El gobierno alfonsinista culminó en hiperinflación y en la entrega anticipada del Poder a su sucesor, Carlos Menem (1989-1999). Ya en 1990 se reanudaron las conversaciones con el FMI en el marco de un plan de la Casa Blanca conocido como Brady, que buscaba “aliviar la carga a los países endeudados”.
El organismo aprobó los pilares de la reforma económica que Menem llevó adelante con total impunidad: apertura económica y privatización de todos los sectores en manos estatales.
Aunque no estuvo de acuerdo con la convertibilidad 1 a 1 del peso con el dólar que se estableció en 1991, el Fondo terminó apoyándola, y un año después le otorgó al país un acuerdo de facilidades extendidas. E incluso llegó a mostrar a la Argentina como un ejemplo a seguir por los países que ahora se llaman emergentes y a Menem como el “campeón de las reformas” económicas.
Tras el cambio de gobierno y la asunción de Fernando De la Rúa (1999-2001) debido a la agudización de la crisis económica –el país se encontraba en depresión desde 1998 y la deuda externa superaba cualquier capacidad de pago, mientras que la convertibilidad se había desvanecido de hecho- el Fondo debió otorgar fenomenales salvatajes para sostener la huida de capitales. Así, se concedió una ayuda por 40.000 millones de dólares que se bautizó “blindaje”, que no sirvió de mucho.

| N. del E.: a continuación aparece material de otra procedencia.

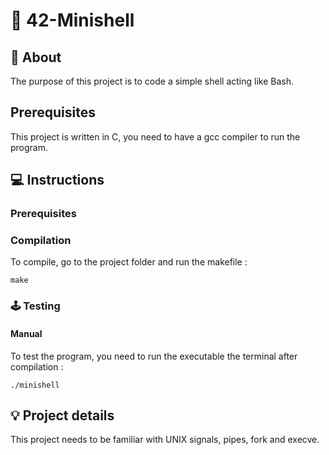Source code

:# 🐚 42-Minishell

## 📑 About
The purpose of this project is to code a simple shell acting like Bash.
 

## Prerequisites

This project is written in C, you need to have a gcc compiler to run the program.
 

## 💻 Instructions

### Prerequisites

### Compilation

To compile, go to the project folder and run the makefile : 

`make`

### 🕹 Testing

#### Manual

To test the program, you need to run the executable the terminal after compilation : 

`./minishell`

## 💡 Project details

This project needs to be familiar with UNIX signals, pipes, fork and execve. 

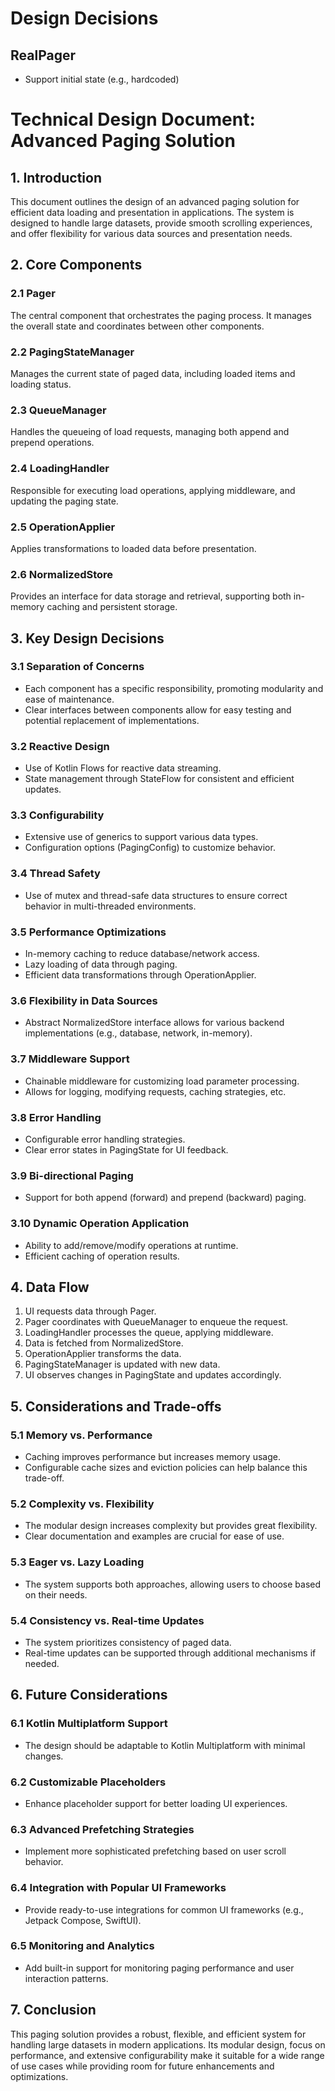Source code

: # Design Decisions

## RealPager
- Support initial state (e.g., hardcoded)



# Technical Design Document: Advanced Paging Solution

## 1. Introduction

This document outlines the design of an advanced paging solution for efficient data loading and presentation in applications. The system is designed to handle large datasets, provide smooth scrolling experiences, and offer flexibility for various data sources and presentation needs.

## 2. Core Components

### 2.1 Pager
The central component that orchestrates the paging process. It manages the overall state and coordinates between other components.

### 2.2 PagingStateManager
Manages the current state of paged data, including loaded items and loading status.

### 2.3 QueueManager
Handles the queueing of load requests, managing both append and prepend operations.

### 2.4 LoadingHandler
Responsible for executing load operations, applying middleware, and updating the paging state.

### 2.5 OperationApplier
Applies transformations to loaded data before presentation.

### 2.6 NormalizedStore
Provides an interface for data storage and retrieval, supporting both in-memory caching and persistent storage.

## 3. Key Design Decisions

### 3.1 Separation of Concerns
- Each component has a specific responsibility, promoting modularity and ease of maintenance.
- Clear interfaces between components allow for easy testing and potential replacement of implementations.

### 3.2 Reactive Design
- Use of Kotlin Flows for reactive data streaming.
- State management through StateFlow for consistent and efficient updates.

### 3.3 Configurability
- Extensive use of generics to support various data types.
- Configuration options (PagingConfig) to customize behavior.

### 3.4 Thread Safety
- Use of mutex and thread-safe data structures to ensure correct behavior in multi-threaded environments.

### 3.5 Performance Optimizations
- In-memory caching to reduce database/network access.
- Lazy loading of data through paging.
- Efficient data transformations through OperationApplier.

### 3.6 Flexibility in Data Sources
- Abstract NormalizedStore interface allows for various backend implementations (e.g., database, network, in-memory).

### 3.7 Middleware Support
- Chainable middleware for customizing load parameter processing.
- Allows for logging, modifying requests, caching strategies, etc.

### 3.8 Error Handling
- Configurable error handling strategies.
- Clear error states in PagingState for UI feedback.

### 3.9 Bi-directional Paging
- Support for both append (forward) and prepend (backward) paging.

### 3.10 Dynamic Operation Application
- Ability to add/remove/modify operations at runtime.
- Efficient caching of operation results.

## 4. Data Flow

1. UI requests data through Pager.
2. Pager coordinates with QueueManager to enqueue the request.
3. LoadingHandler processes the queue, applying middleware.
4. Data is fetched from NormalizedStore.
5. OperationApplier transforms the data.
6. PagingStateManager is updated with new data.
7. UI observes changes in PagingState and updates accordingly.

## 5. Considerations and Trade-offs

### 5.1 Memory vs. Performance
- Caching improves performance but increases memory usage.
- Configurable cache sizes and eviction policies can help balance this trade-off.

### 5.2 Complexity vs. Flexibility
- The modular design increases complexity but provides great flexibility.
- Clear documentation and examples are crucial for ease of use.

### 5.3 Eager vs. Lazy Loading
- The system supports both approaches, allowing users to choose based on their needs.

### 5.4 Consistency vs. Real-time Updates
- The system prioritizes consistency of paged data.
- Real-time updates can be supported through additional mechanisms if needed.

## 6. Future Considerations

### 6.1 Kotlin Multiplatform Support
- The design should be adaptable to Kotlin Multiplatform with minimal changes.

### 6.2 Customizable Placeholders
- Enhance placeholder support for better loading UI experiences.

### 6.3 Advanced Prefetching Strategies
- Implement more sophisticated prefetching based on user scroll behavior.

### 6.4 Integration with Popular UI Frameworks
- Provide ready-to-use integrations for common UI frameworks (e.g., Jetpack Compose, SwiftUI).

### 6.5 Monitoring and Analytics
- Add built-in support for monitoring paging performance and user interaction patterns.

## 7. Conclusion

This paging solution provides a robust, flexible, and efficient system for handling large datasets in modern applications. Its modular design, focus on performance, and extensive configurability make it suitable for a wide range of use cases while providing room for future enhancements and optimizations.
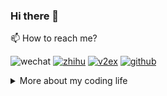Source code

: ### Hi there 👋

📫 How to reach me?

![wechat](https://img.shields.io/static/v1?style=flat&label=wechat&message=zheeeng001&color=7BB32E&logo=wechat)
[![zhihu](https://img.shields.io/static/v1?style=flat&label=知乎&message=zheeeng&color=0084ff&logo=zhihu)](https://www.zhihu.com/people/zheeeng)
[![v2ex](https://img.shields.io/static/v1?style=flat&label=v2ex&message=sunjourney&labelColor=000)](https://v2ex.com/member/sunjourney)
[![github](https://img.shields.io/static/v1?style=flat&label=github&message=sunjourney&logo=github)](https://github.com/zheeeng)

<details>
<summary>More about my coding life</summary>

![LeetCode progress](https://leetcode-badge.chyroc.cn/?name=zheeeng&refresh=true)

![Top Langs](https://github-readme-stats.vercel.app/api/top-langs/?username=zheeeng&layout=compact)

![Zheeeng's github stats](https://github-readme-stats.vercel.app/api?username=zheeeng&count_private=true&show_icons=true&theme=onedark)

</details>
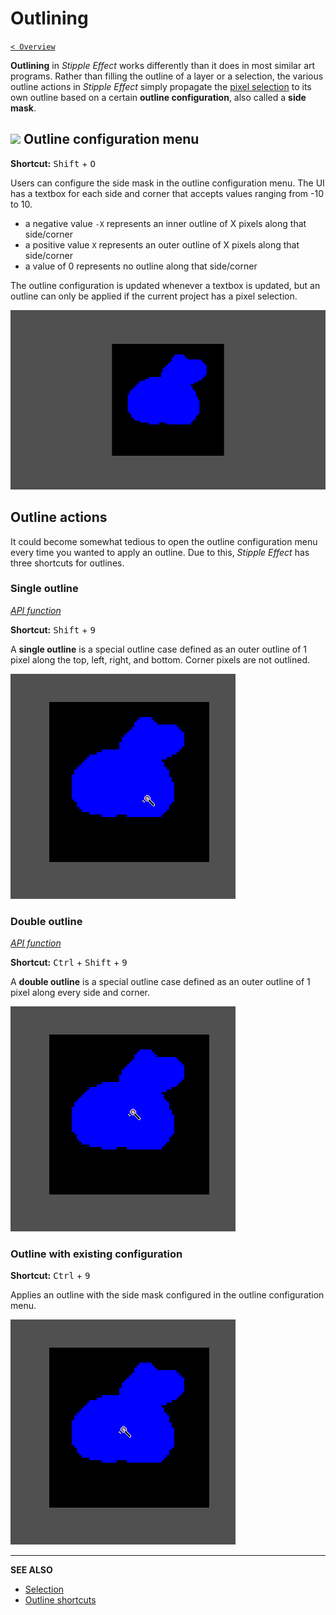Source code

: # Outlining

[`< Overview`](./README.md)

**Outlining** in *Stipple Effect* works differently than it does in most similar art programs. Rather than filling the outline of a layer or a selection, the various outline actions in *Stipple Effect* simply propagate the [pixel selection](./selection.md) to its own outline based on a certain **outline configuration**, also called a **side mask**.

## ![](https://raw.githubusercontent.com/jbunke/stipple-effect/master/res/icons/outline.png) Outline configuration menu

**Shortcut:** <kbd>Shift</kbd> + <kbd>O</kbd>

Users can configure the side mask in the outline configuration menu. The UI has a textbox for each side and corner that accepts values ranging from -10 to 10.

* a negative value `-X` represents an inner outline of X pixels along that side/corner
* a positive value `X` represents an outer outline of X pixels along that side/corner
* a value of 0 represents no outline along that side/corner

The outline configuration is updated whenever a textbox is updated, but an outline can only be applied if the current project has a pixel selection.

![](./assets/graphics/outline-config.gif)

## Outline actions

It could become somewhat tedious to open the outline configuration menu every time you wanted to apply an outline. Due to this, *Stipple Effect* has three shortcuts for outlines.

### Single outline

[*API function*](../api/global.md#single_outline)

**Shortcut:** <kbd>Shift</kbd> + <kbd>9</kbd>

A **single outline** is a special outline case defined as an outer outline of 1 pixel along the top, left, right, and bottom. Corner pixels are not outlined.

![](./assets/graphics/outline-single.gif)

### Double outline

[*API function*](../api/global.md#double_outline)

**Shortcut:** <kbd>Ctrl</kbd> + <kbd>Shift</kbd> + <kbd>9</kbd>

A **double outline** is a special outline case defined as an outer outline of 1 pixel along every side and corner.

![](./assets/graphics/outline-double.gif)

### Outline with existing configuration

**Shortcut:** <kbd>Ctrl</kbd> + <kbd>9</kbd>

Applies an outline with the side mask configured in the outline configuration menu.

![](./assets/graphics/outline-existing.gif)

---

**SEE ALSO**

* [Selection](./selection.md)
* [Outline shortcuts](./shortcuts.md#outline)
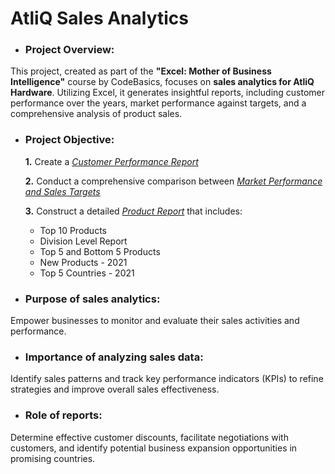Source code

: # AtliQ Sales Analytics

- ### **Project Overview:**
This project, created as part of the **"Excel: Mother of Business Intelligence"** course by CodeBasics, focuses on **sales analytics for AtliQ Hardware**. Utilizing Excel, it generates insightful reports, including customer performance over the years, market performance against targets, and a comprehensive analysis of product sales.

- ### **Project Objective:**

  **1.** Create a _[Customer Performance Report](https://github.com/itsprashanthshetty/AtliQ-Sales-Analytics/blob/main/Customer%20Performance%20Report.pdf)_ 

  **2.** Conduct a comprehensive comparison between _[Market Performance and Sales Targets](https://github.com/itsprashanthshetty/AtliQ-Sales-Analytics/blob/main/Market%20Performance%20vs%20Target%20Report.pdf)_

  **3.**  Construct a detailed _[Product Report](https://github.com/itsprashanthshetty/AtliQ-Sales-Analytics/blob/main/Product%20Report.pdf)_ that includes:
  - Top 10 Products
  - Division Level Report
  - Top 5 and Bottom 5 Products
  - New Products - 2021
  - Top 5 Countries - 2021

- ### **Purpose of sales analytics:** 

Empower businesses to monitor and evaluate their sales activities and performance.

- ### **Importance of analyzing sales data:** 

Identify sales patterns and track key performance indicators (KPIs) to refine strategies and improve overall sales effectiveness.

- ### **Role of reports:**

Determine effective customer discounts, facilitate negotiations with customers, and identify potential business expansion opportunities in promising countries.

El final es conocido: revueltas populares el 19 y 20 de diciembre de 2001, con la huida del presidente en helicóptero desde la terraza de la Casa Rosada, quizás para no ver los cadáveres que se acumulaban en el microcentro porteño.
Luego la sucesión de cinco presidentes en menos de una semana; uno de ellos, Adolfo Rodríguez Saa, que declaró la cesantía de pagos aunque excluyó al FMI, al BM y al BID.
Así, Argentina estuvo un año sin relacionarse con el Fondo. Pero con la asunción de Eduardo Duhalde (2002-2003), se arribó a un nuevo acuerdo con el organismo presidido para reprogramar la deuda bilateral, que alcanzaba los 16.112 millones de dólares. El directorio –que responde a los intereses del Grupo de los siete países más industrializados (G7)- aprobó un acuerdo hasta setiembre de ese año.
Con la asunción de Néstor Kirchner (2003) se buscó renegociar la deuda con el organismo, a la vez que se criticaba con desdén su responsabilidad en la severa crisis económica en que se había sumergido la Nación. El organismo ponía como condiciones para cualquier acuerdo la libre flotación del dólar, el aumento de las tarifas de los servicios públicos y la renegociación de la deuda en default.
Como la Casa Rosada sustenta su esquema económico en un tipo de cambio alto que estimule las exportaciones y que le permite cobrar impuestos al comercio exterior (retensiones), a la vez que se encuentra en un duro proceso de renegociación de los contratos de prestación de los servicios públicos, todo intento de acuerdo entre las partes, fracasó.
La Argentina sí cumplió en renegociar su deuda pública. Su propuesta fue aceptada por el 76 por ciento de los acreedores. No obstante, el Fondo reiteró una y otra vez que deben ser contemplados los intereses de los que quedaron afuera del megacanje.
En estas condiciones, alcanzar un acuerdo fue imposible. Y se debe aclarar que la Argentina no buscaba fondos frescos, sino una postergación de los vencimientos. Además, durante todo este período, la Tesorería canceló todos los vencimientos en efectivo, superando los 11.000 millones de dólares en erogaciones.
El martes 13 de diciembre, Brasilia anunció al mundo que cancelaba los compromisos con el FMI mediante un pago en efectivo de 15.500 millones de dólares, provenientes de sus reservas monetarias. El presidente del organismo multilateral, el español Rodrigo de Rato, felicitó la iniciativa y llamó a que los países emergentes imitasen al vecino país.
Dos días después, el gobierno argentino imitaba a su socio mayor de Sudamérica. Argentina cancelaría los 9.810 millones de dólares que debe al Fondo con sus reservas atesoradas en el Banco Central.
Aunque no es intención del Gobierno desafiliarse del organismo, se llaga así al final de una relación tortuosa.